Stored data entries
<<<<

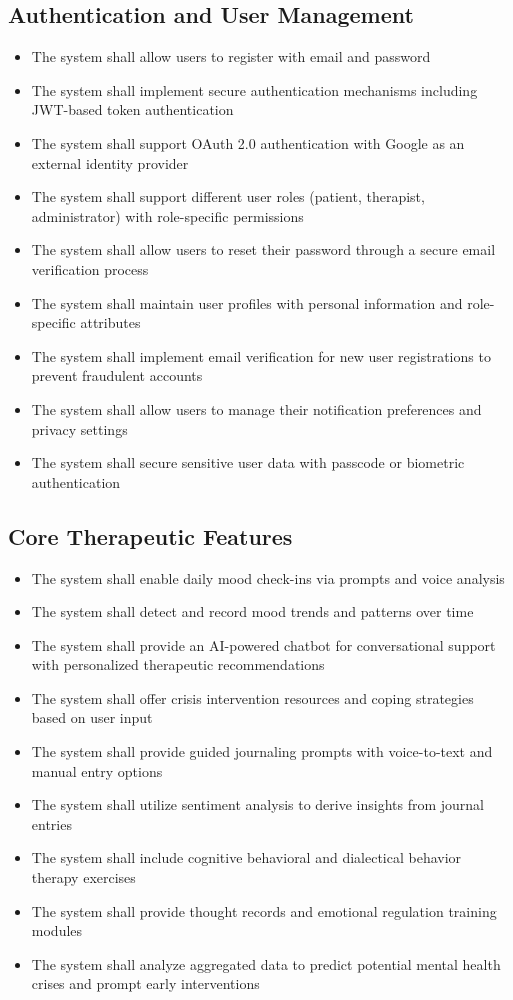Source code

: \subsection{Authentication and User Management}
\begin{itemize}
    \item The system shall allow users to register with email and password
    \item The system shall implement secure authentication mechanisms including JWT-based token authentication
    \item The system shall support OAuth 2.0 authentication with Google as an external identity provider
    \item The system shall support different user roles (patient, therapist, administrator) with role-specific permissions
    \item The system shall allow users to reset their password through a secure email verification process
    \item The system shall maintain user profiles with personal information and role-specific attributes
    \item The system shall implement email verification for new user registrations to prevent fraudulent accounts
    \item The system shall allow users to manage their notification preferences and privacy settings
    \item The system shall secure sensitive user data with passcode or biometric authentication
\end{itemize}

\subsection{Core Therapeutic Features}
\begin{itemize}
    \item The system shall enable daily mood check-ins via prompts and voice analysis
    \item The system shall detect and record mood trends and patterns over time
    \item The system shall provide an AI-powered chatbot for conversational support with personalized therapeutic recommendations
    \item The system shall offer crisis intervention resources and coping strategies based on user input
    \item The system shall provide guided journaling prompts with voice-to-text and manual entry options
    \item The system shall utilize sentiment analysis to derive insights from journal entries
    \item The system shall include cognitive behavioral and dialectical behavior therapy exercises
    \item The system shall provide thought records and emotional regulation training modules
    \item The system shall analyze aggregated data to predict potential mental health crises and prompt early interventions
\end{itemize}

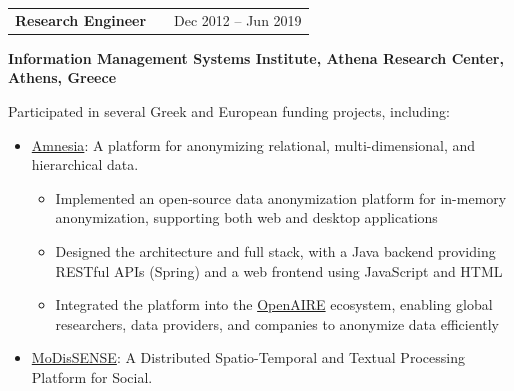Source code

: \documentclass[a4paper,10pt]{article}
\makeatletter
\newenvironment{job}[2]
{
	\begin{tabularx}{\linewidth}{@{}l X r@{}}
		\small
		\textbf{#1} & \hfill &  #2 \\[3.75pt]
	\end{tabularx}
	\footnotesize
	\setlength{\parskip}{3pt} %
	\setlength{\parindent}{0pt} %
}
{
}
\makeatother
\begin{document}
\begin{job}{Research Engineer}{Dec 2012 – Jun 2019}
	\textbf{Information Management Systems Institute, Athena Research Center, Athens, Greece} 
	
		
	Participated in several Greek and European funding projects, including:
	
	\begin{itemize}
		
		\item \href{https://amnesia.openaire.eu/}{Amnesia}: A platform for anonymizing relational, multi-dimensional, and hierarchical data. 
		
		\begin{itemize}
			
			\item Implemented an open-source data anonymization platform for in-memory anonymization, supporting both web and desktop applications
			
			\item Designed the architecture and full stack, with a Java backend providing RESTful APIs (Spring) and a web frontend using JavaScript and HTML
			
			\item Integrated the platform into the  \href{https://www.openaire.eu/}{OpenAIRE} ecosystem, enabling global researchers, data providers, and companies to anonymize data efficiently
			
			
			
		\end{itemize}
		
		\vspace{-1\baselineskip}
		
		\item \href{http://www.modissense.gr/}{MoDisSENSE}: A Distributed Spatio-Temporal and Textual Processing Platform for Social. 
		
		\begin{itemize}
			

\end{itemize}
\end{itemize}
\end{job}
\end{document}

>>>>

◆ **Exercise objective**: Copy the lines above exactly, starting at the one with "on user input" and ending at the one with "JavaScript and HTML", both included. Leave out any pictures and add nothing else.

◆ **Finished exercise**:
    \item The system shall offer crisis intervention resources and coping strategies based on user input
    \item The system shall provide guided journaling prompts with voice-to-text and manual entry options
    \item The system shall utilize sentiment analysis to derive insights from journal entries
    \item The system shall include cognitive behavioral and dialectical behavior therapy exercises
    \item The system shall provide thought records and emotional regulation training modules
    \item The system shall analyze aggregated data to predict potential mental health crises and prompt early interventions
\end{itemize}

Source code

: \documentclass[a4paper,10pt]{article}
\makeatletter
\newenvironment{job}[2]
{
	\begin{tabularx}{\linewidth}{@{}l X r@{}}
		\small
		\textbf{#1} & \hfill &  #2 \\[3.75pt]
	\end{tabularx}
	\footnotesize
	\setlength{\parskip}{3pt} %
	\setlength{\parindent}{0pt} %
}
{
}
\makeatother
\begin{document}
\begin{job}{Research Engineer}{Dec 2012 – Jun 2019}
	\textbf{Information Management Systems Institute, Athena Research Center, Athens, Greece} 
	
		
	Participated in several Greek and European funding projects, including:
	
	\begin{itemize}
		
		\item \href{https://amnesia.openaire.eu/}{Amnesia}: A platform for anonymizing relational, multi-dimensional, and hierarchical data. 
		
		\begin{itemize}
			
			\item Implemented an open-source data anonymization platform for in-memory anonymization, supporting both web and desktop applications
			
			\item Designed the architecture and full stack, with a Java backend providing RESTful APIs (Spring) and a web frontend using JavaScript and HTML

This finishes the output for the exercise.